**Available records:**
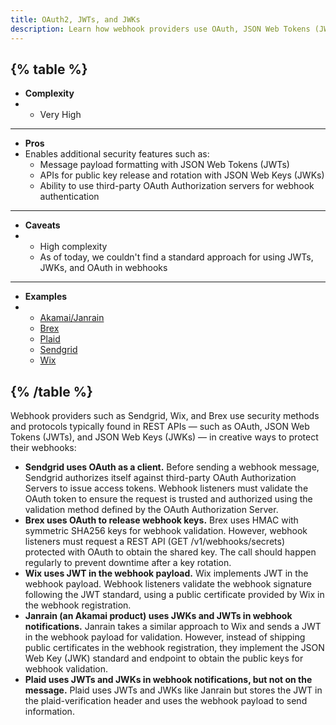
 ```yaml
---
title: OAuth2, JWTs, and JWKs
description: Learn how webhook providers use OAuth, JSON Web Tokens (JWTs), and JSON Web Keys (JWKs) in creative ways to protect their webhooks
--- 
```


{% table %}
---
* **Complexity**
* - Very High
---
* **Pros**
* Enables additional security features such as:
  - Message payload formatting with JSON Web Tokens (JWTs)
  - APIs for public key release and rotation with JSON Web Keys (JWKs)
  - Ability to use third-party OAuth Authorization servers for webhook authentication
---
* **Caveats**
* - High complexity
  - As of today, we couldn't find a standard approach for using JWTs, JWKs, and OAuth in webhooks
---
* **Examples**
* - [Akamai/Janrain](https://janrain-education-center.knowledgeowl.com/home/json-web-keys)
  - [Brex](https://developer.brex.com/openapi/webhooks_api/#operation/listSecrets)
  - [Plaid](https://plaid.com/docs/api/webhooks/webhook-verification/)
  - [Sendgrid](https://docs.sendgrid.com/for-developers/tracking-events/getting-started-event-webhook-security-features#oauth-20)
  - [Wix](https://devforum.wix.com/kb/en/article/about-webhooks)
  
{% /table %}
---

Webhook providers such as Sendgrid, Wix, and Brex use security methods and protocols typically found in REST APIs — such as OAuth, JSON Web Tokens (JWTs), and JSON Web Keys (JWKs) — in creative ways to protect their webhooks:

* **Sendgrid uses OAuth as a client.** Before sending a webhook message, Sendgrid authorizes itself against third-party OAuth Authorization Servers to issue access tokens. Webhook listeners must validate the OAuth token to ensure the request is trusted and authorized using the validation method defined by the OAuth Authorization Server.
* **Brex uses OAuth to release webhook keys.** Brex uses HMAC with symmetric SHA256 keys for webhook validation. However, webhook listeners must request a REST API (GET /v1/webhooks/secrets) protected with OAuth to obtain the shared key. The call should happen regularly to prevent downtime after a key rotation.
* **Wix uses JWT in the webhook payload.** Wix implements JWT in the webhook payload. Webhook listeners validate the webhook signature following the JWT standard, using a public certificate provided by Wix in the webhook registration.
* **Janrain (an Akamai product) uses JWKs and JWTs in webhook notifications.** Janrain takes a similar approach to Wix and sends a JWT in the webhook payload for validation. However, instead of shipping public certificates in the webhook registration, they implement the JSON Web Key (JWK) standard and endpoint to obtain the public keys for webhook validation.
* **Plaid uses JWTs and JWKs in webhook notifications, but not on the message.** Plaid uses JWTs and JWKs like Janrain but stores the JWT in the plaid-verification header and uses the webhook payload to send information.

--

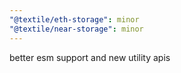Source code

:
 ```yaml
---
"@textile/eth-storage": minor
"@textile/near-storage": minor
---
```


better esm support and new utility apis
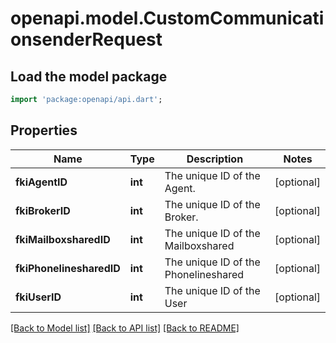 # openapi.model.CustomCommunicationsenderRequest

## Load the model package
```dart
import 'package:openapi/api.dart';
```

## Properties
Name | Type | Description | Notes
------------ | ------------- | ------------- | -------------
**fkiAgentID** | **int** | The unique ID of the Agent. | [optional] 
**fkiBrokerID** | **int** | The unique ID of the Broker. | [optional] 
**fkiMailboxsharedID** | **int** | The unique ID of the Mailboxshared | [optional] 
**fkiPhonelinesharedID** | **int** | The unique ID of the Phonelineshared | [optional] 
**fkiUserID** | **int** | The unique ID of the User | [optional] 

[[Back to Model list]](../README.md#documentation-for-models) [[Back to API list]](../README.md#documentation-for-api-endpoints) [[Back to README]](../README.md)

**Your goal:** Extract from the material above the stretch running from the line containing "# openapi.model.CustomCommunicationsenderRequest" through the line containing "Mailboxshared | [optional]". Keep the text exact and the pictures out.

**Reply to the task:**
 # openapi.model.CustomCommunicationsenderRequest

## Load the model package
```dart
import 'package:openapi/api.dart';
```

## Properties
Name | Type | Description | Notes
------------ | ------------- | ------------- | -------------
**fkiAgentID** | **int** | The unique ID of the Agent. | [optional] 
**fkiBrokerID** | **int** | The unique ID of the Broker. | [optional] 
**fkiMailboxsharedID** | **int** | The unique ID of the Mailboxshared | [optional] 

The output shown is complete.